**TASK REQUIREMENTS**
Without including any picture, transcribe the entries below word for word.

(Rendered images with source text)
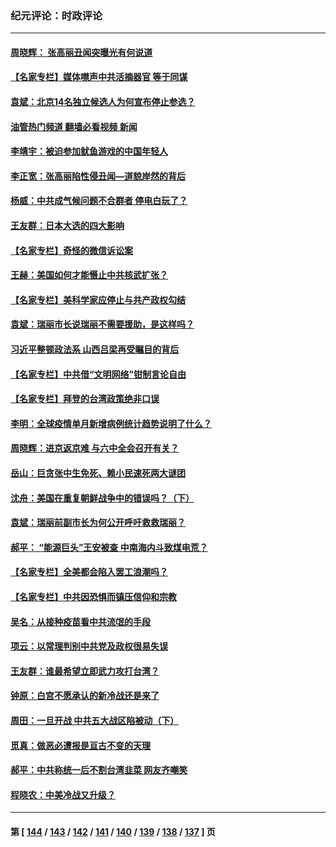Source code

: ### 纪元评论：时政评论
---
#### [周晓辉： 张高丽丑闻突曝光有何说道](../../pages/nsc1025/n13351161.md?11040330) 
#### [【名家专栏】媒体噤声中共活摘器官 等于同谋](../../pages/nsc1025/n13350726.md?11040330) 
#### [袁斌：北京14名独立候选人为何宣布停止参选？](../../pages/nsc1025/n13349774.md?11040330) 
#### [油管热门频道 翻墙必看视频 新闻](ok?11040330)
#### [李靖宇：被迫参加鱿鱼游戏的中国年轻人](../../pages/nsc1025/n13349660.md?11040330) 
#### [李正宽：张高丽陷性侵丑闻—道貌岸然的背后](../../pages/nsc1025/n13349318.md?11040330) 
#### [杨威：中共成气候问题不合群者 停电白玩了？](../../pages/nsc1025/n13348414.md?11040330) 
#### [王友群：日本大选的四大影响](../../pages/nsc1025/n13348950.md?11040330) 
#### [【名家专栏】奇怪的微信诉讼案](../../pages/nsc1025/n13347820.md?11040330) 
#### [王赫：美国如何才能慑止中共核武扩张？](../../pages/nsc1025/n13348851.md?11040330) 
#### [【名家专栏】美科学家应停止与共产政权勾结](../../pages/nsc1025/n13347831.md?11040330) 
#### [袁斌：瑞丽市长说瑞丽不需要援助，是这样吗？](../../pages/nsc1025/n13347206.md?11040330) 
#### [习近平整顿政法系 山西吕梁再受瞩目的背后](../../pages/nsc1025/n13346552.md?11040330) 
#### [【名家专栏】中共借“文明网络”钳制言论自由](../../pages/nsc1025/n13345291.md?11040330) 
#### [【名家专栏】拜登的台湾政策绝非口误](../../pages/nsc1025/n13345268.md?11040330) 
#### [李明：全球疫情单月新增病例统计趋势说明了什么？](../../pages/nsc1025/n13346006.md?11040330) 
#### [周晓辉：进京返京难 与六中全会召开有关？](../../pages/nsc1025/n13345941.md?11040330) 
#### [岳山：巨贪张中生免死、赖小民速死两大谜团](../../pages/nsc1025/n13345875.md?11040330) 
#### [沈舟：美国在重复朝鲜战争中的错误吗？（下）](../../pages/nsc1025/n13343661.md?11040330) 
#### [袁斌：瑞丽前副市长为何公开呼吁救救瑞丽？](../../pages/nsc1025/n13344600.md?11040330) 
#### [郝平： “能源巨头”王安被查 中南海内斗致煤电荒？](../../pages/nsc1025/n13344546.md?11040330) 
#### [【名家专栏】全美都会陷入罢工浪潮吗？](../../pages/nsc1025/n13343081.md?11040330) 
#### [【名家专栏】中共因恐惧而镇压信仰和宗教](../../pages/nsc1025/n13343042.md?11040330) 
#### [吴名：从接种疫苗看中共流氓的手段](../../pages/nsc1025/n13343623.md?11040330) 
#### [项云：以常理判别中共党及政权很易失误](../../pages/nsc1025/n13343312.md?11040330) 
#### [王友群：谁最希望立即武力攻打台湾？](../../pages/nsc1025/n13341804.md?11040330) 
#### [钟原：白宫不愿承认的新冷战还是来了](../../pages/nsc1025/n13341665.md?11040330) 
#### [周田：一旦开战 中共五大战区陷被动（下）](../../pages/nsc1025/n13339988.md?11040330) 
#### [觅真：做恶必遭报是亘古不变的天理](../../pages/nsc1025/n13341676.md?11040330) 
#### [郝平：中共称统一后不割台湾韭菜 网友齐嘲笑](../../pages/nsc1025/n13341556.md?11040330) 
#### [程晓农：中美冷战又升级？](../../pages/nsc1025/n13341534.md?11040330) 

---
#### 第 [ [144](./144.md?11040330) / [143](./143.md?11040330) / [142](./142.md?11040330) / [141](./141.md?11040330) / [140](./140.md?11040330) / [139](./139.md?11040330) / [138](./138.md?11040330) / [137](./137.md?11040330) ] 页
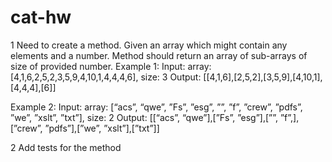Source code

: # cat-hw

1
Need to create a method.
Given an array which might contain any elements and a number.
Method should return an array of sub-arrays of size of provided number.
Example 1:
Input: array: [4,1,6,2,5,2,3,5,9,4,10,1,4,4,4,6], size: 3
Output: [[4,1,6],[2,5,2],[3,5,9],[4,10,1],[4,4,4],[6]]

Example 2:
Input: array: [“acs”, “qwe”, ”Fs”, ”esg”, ””, ”f”, ”crew”, ”pdfs”, ”we”, ”xslt”, ”txt”], size: 2
Output: [[“acs”, “qwe”],[”Fs”, ”esg”],[””, ”f”,],[”crew”, ”pdfs”],[”we”, ”xslt”],[”txt”]]

2
Add tests for the method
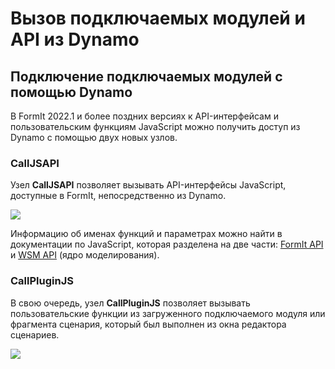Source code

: # Вызов подключаемых модулей и API из Dynamo

## **Подключение подключаемых модулей с помощью Dynamo**

В FormIt 2022.1 и более поздних версиях к API-интерфейсам и пользовательским функциям JavaScript можно получить доступ из Dynamo с помощью двух новых узлов.

### **CallJSAPI** <a href="#calljsapi" id="calljsapi"></a>

Узел **CallJSAPI** позволяет вызывать API-интерфейсы JavaScript, доступные в FormIt, непосредственно из Dynamo.

![](https://formit.autodesk.com/page/formit-dynamo/dynamo-formitCallJSAPI-GetTotalGrossArea.png)

Информацию об именах функций и параметрах можно найти в документации по JavaScript, которая разделена на две части: [FormIt API](https://formit3d.github.io/FormItExamplePlugins/docs/FormItJSAPI/group\_\_mod\_\_jsapi\_\_formit.html) и [WSM API](https://formit3d.github.io/FormItExamplePlugins/docs/FormItJSAPI/group\_\_mod\_\_jsapi\_\_wsm.html) (ядро моделирования).

### **CallPluginJS** <a href="#callpluginjs" id="callpluginjs"></a>

В свою очередь, узел **CallPluginJS** позволяет вызывать пользовательские функции из загруженного подключаемого модуля или фрагмента сценария, который был выполнен из окна редактора сценариев.

![](https://formit.autodesk.com/page/formit-dynamo/dynamo-formitCallPluginJS.png)
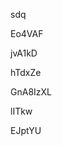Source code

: sdq
































Eo4VAF
















jvA1kD








hTdxZe




GnA8IzXL


lITkw

EJptYU
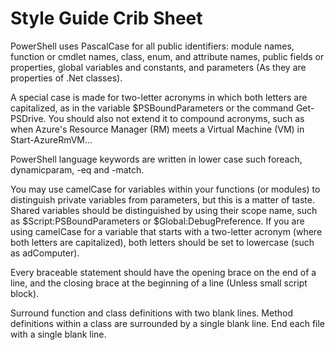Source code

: # Style Guide Crib Sheet 

PowerShell uses PascalCase for all public identifiers: module names, function or cmdlet names, class, enum, and attribute names, public fields or properties, global variables and constants, and parameters (As they are properties of .Net classes).

A special case is made for two-letter acronyms in which both letters are capitalized, as in the variable $PSBoundParameters or the command Get-PSDrive. You should also not extend it to compound acronyms, such as when Azure's Resource Manager (RM) meets a Virtual Machine (VM) in Start-AzureRmVM...

PowerShell language keywords are written in lower case such foreach, dynamicparam, -eq and -match.

You may use camelCase for variables within your functions (or modules) to distinguish private variables from parameters, but this is a matter of taste. Shared variables should be distinguished by using their scope name, such as $Script:PSBoundParameters or $Global:DebugPreference. If you are using camelCase for a variable that starts with a two-letter acronym (where both letters are capitalized), both letters should be set to lowercase (such as adComputer).

Every braceable statement should have the opening brace on the end of a line, and the closing brace at the beginning of a line (Unless small script block).

Surround function and class definitions with two blank lines. Method definitions within a class are surrounded by a single blank line. End each file with a single blank line.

**SOLUTION FOR THIS TASK**
Source code

: ### 纪元评论：时政评论
---
#### [周晓辉： 张高丽丑闻突曝光有何说道](../../pages/nsc1025/n13351161.md?11040330) 
#### [【名家专栏】媒体噤声中共活摘器官 等于同谋](../../pages/nsc1025/n13350726.md?11040330) 
#### [袁斌：北京14名独立候选人为何宣布停止参选？](../../pages/nsc1025/n13349774.md?11040330) 
#### [油管热门频道 翻墙必看视频 新闻](ok?11040330)
#### [李靖宇：被迫参加鱿鱼游戏的中国年轻人](../../pages/nsc1025/n13349660.md?11040330) 
#### [李正宽：张高丽陷性侵丑闻—道貌岸然的背后](../../pages/nsc1025/n13349318.md?11040330) 
#### [杨威：中共成气候问题不合群者 停电白玩了？](../../pages/nsc1025/n13348414.md?11040330) 
#### [王友群：日本大选的四大影响](../../pages/nsc1025/n13348950.md?11040330) 
#### [【名家专栏】奇怪的微信诉讼案](../../pages/nsc1025/n13347820.md?11040330) 
#### [王赫：美国如何才能慑止中共核武扩张？](../../pages/nsc1025/n13348851.md?11040330) 
#### [【名家专栏】美科学家应停止与共产政权勾结](../../pages/nsc1025/n13347831.md?11040330) 
#### [袁斌：瑞丽市长说瑞丽不需要援助，是这样吗？](../../pages/nsc1025/n13347206.md?11040330) 
#### [习近平整顿政法系 山西吕梁再受瞩目的背后](../../pages/nsc1025/n13346552.md?11040330) 
#### [【名家专栏】中共借“文明网络”钳制言论自由](../../pages/nsc1025/n13345291.md?11040330) 
#### [【名家专栏】拜登的台湾政策绝非口误](../../pages/nsc1025/n13345268.md?11040330) 
#### [李明：全球疫情单月新增病例统计趋势说明了什么？](../../pages/nsc1025/n13346006.md?11040330) 
#### [周晓辉：进京返京难 与六中全会召开有关？](../../pages/nsc1025/n13345941.md?11040330) 
#### [岳山：巨贪张中生免死、赖小民速死两大谜团](../../pages/nsc1025/n13345875.md?11040330) 
#### [沈舟：美国在重复朝鲜战争中的错误吗？（下）](../../pages/nsc1025/n13343661.md?11040330) 
#### [袁斌：瑞丽前副市长为何公开呼吁救救瑞丽？](../../pages/nsc1025/n13344600.md?11040330) 
#### [郝平： “能源巨头”王安被查 中南海内斗致煤电荒？](../../pages/nsc1025/n13344546.md?11040330) 
#### [【名家专栏】全美都会陷入罢工浪潮吗？](../../pages/nsc1025/n13343081.md?11040330) 
#### [【名家专栏】中共因恐惧而镇压信仰和宗教](../../pages/nsc1025/n13343042.md?11040330) 
#### [吴名：从接种疫苗看中共流氓的手段](../../pages/nsc1025/n13343623.md?11040330) 
#### [项云：以常理判别中共党及政权很易失误](../../pages/nsc1025/n13343312.md?11040330) 
#### [王友群：谁最希望立即武力攻打台湾？](../../pages/nsc1025/n13341804.md?11040330) 
#### [钟原：白宫不愿承认的新冷战还是来了](../../pages/nsc1025/n13341665.md?11040330) 
#### [周田：一旦开战 中共五大战区陷被动（下）](../../pages/nsc1025/n13339988.md?11040330) 
#### [觅真：做恶必遭报是亘古不变的天理](../../pages/nsc1025/n13341676.md?11040330) 
#### [郝平：中共称统一后不割台湾韭菜 网友齐嘲笑](../../pages/nsc1025/n13341556.md?11040330) 
#### [程晓农：中美冷战又升级？](../../pages/nsc1025/n13341534.md?11040330) 

---
#### 第 [ [144](./144.md?11040330) / [143](./143.md?11040330) / [142](./142.md?11040330) / [141](./141.md?11040330) / [140](./140.md?11040330) / [139](./139.md?11040330) / [138](./138.md?11040330) / [137](./137.md?11040330) ] 页
Source code

: # cat-hw

1
Need to create a method.
Given an array which might contain any elements and a number.
Method should return an array of sub-arrays of size of provided number.
Example 1:
Input: array: [4,1,6,2,5,2,3,5,9,4,10,1,4,4,4,6], size: 3
Output: [[4,1,6],[2,5,2],[3,5,9],[4,10,1],[4,4,4],[6]]

Example 2:
Input: array: [“acs”, “qwe”, ”Fs”, ”esg”, ””, ”f”, ”crew”, ”pdfs”, ”we”, ”xslt”, ”txt”], size: 2
Output: [[“acs”, “qwe”],[”Fs”, ”esg”],[””, ”f”,],[”crew”, ”pdfs”],[”we”, ”xslt”],[”txt”]]

2
Add tests for the method
Source code

: # Вызов подключаемых модулей и API из Dynamo

## **Подключение подключаемых модулей с помощью Dynamo**

В FormIt 2022.1 и более поздних версиях к API-интерфейсам и пользовательским функциям JavaScript можно получить доступ из Dynamo с помощью двух новых узлов.

### **CallJSAPI** <a href="#calljsapi" id="calljsapi"></a>

Узел **CallJSAPI** позволяет вызывать API-интерфейсы JavaScript, доступные в FormIt, непосредственно из Dynamo.

![](https://formit.autodesk.com/page/formit-dynamo/dynamo-formitCallJSAPI-GetTotalGrossArea.png)

Информацию об именах функций и параметрах можно найти в документации по JavaScript, которая разделена на две части: [FormIt API](https://formit3d.github.io/FormItExamplePlugins/docs/FormItJSAPI/group\_\_mod\_\_jsapi\_\_formit.html) и [WSM API](https://formit3d.github.io/FormItExamplePlugins/docs/FormItJSAPI/group\_\_mod\_\_jsapi\_\_wsm.html) (ядро моделирования).

### **CallPluginJS** <a href="#callpluginjs" id="callpluginjs"></a>

В свою очередь, узел **CallPluginJS** позволяет вызывать пользовательские функции из загруженного подключаемого модуля или фрагмента сценария, который был выполнен из окна редактора сценариев.

![](https://formit.autodesk.com/page/formit-dynamo/dynamo-formitCallPluginJS.png)
Source code

: sdq
































Eo4VAF
















jvA1kD








hTdxZe




GnA8IzXL


lITkw

EJptYU
Source code

: # Style Guide Crib Sheet 

PowerShell uses PascalCase for all public identifiers: module names, function or cmdlet names, class, enum, and attribute names, public fields or properties, global variables and constants, and parameters (As they are properties of .Net classes).

A special case is made for two-letter acronyms in which both letters are capitalized, as in the variable $PSBoundParameters or the command Get-PSDrive. You should also not extend it to compound acronyms, such as when Azure's Resource Manager (RM) meets a Virtual Machine (VM) in Start-AzureRmVM...

PowerShell language keywords are written in lower case such foreach, dynamicparam, -eq and -match.

You may use camelCase for variables within your functions (or modules) to distinguish private variables from parameters, but this is a matter of taste. Shared variables should be distinguished by using their scope name, such as $Script:PSBoundParameters or $Global:DebugPreference. If you are using camelCase for a variable that starts with a two-letter acronym (where both letters are capitalized), both letters should be set to lowercase (such as adComputer).

Every braceable statement should have the opening brace on the end of a line, and the closing brace at the beginning of a line (Unless small script block).

Surround function and class definitions with two blank lines. Method definitions within a class are surrounded by a single blank line. End each file with a single blank line.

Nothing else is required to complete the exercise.